> [Problem] Examine the entries below, count the lines holding the string "darts", and respond with the number only.

> [Supplied data]
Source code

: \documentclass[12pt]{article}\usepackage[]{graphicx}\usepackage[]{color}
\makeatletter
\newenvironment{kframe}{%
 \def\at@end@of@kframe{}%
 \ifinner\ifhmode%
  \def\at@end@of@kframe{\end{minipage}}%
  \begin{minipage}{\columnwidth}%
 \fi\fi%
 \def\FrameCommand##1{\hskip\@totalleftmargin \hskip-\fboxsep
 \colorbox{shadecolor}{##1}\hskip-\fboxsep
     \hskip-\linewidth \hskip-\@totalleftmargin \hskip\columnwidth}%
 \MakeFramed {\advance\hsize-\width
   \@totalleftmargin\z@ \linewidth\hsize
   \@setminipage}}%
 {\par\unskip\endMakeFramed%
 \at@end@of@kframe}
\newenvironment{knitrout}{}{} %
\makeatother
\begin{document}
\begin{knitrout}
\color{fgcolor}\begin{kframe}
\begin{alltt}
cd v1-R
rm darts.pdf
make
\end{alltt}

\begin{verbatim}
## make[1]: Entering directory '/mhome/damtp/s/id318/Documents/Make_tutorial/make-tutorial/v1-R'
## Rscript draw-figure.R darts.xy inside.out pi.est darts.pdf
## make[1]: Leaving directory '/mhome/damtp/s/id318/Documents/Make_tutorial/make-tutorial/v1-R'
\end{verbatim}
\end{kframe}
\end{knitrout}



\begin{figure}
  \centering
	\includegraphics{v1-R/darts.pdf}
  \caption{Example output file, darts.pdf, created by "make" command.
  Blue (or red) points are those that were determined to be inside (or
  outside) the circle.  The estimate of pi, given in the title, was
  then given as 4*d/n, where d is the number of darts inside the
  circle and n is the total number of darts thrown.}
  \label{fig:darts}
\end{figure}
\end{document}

> [Result for this exercise] 7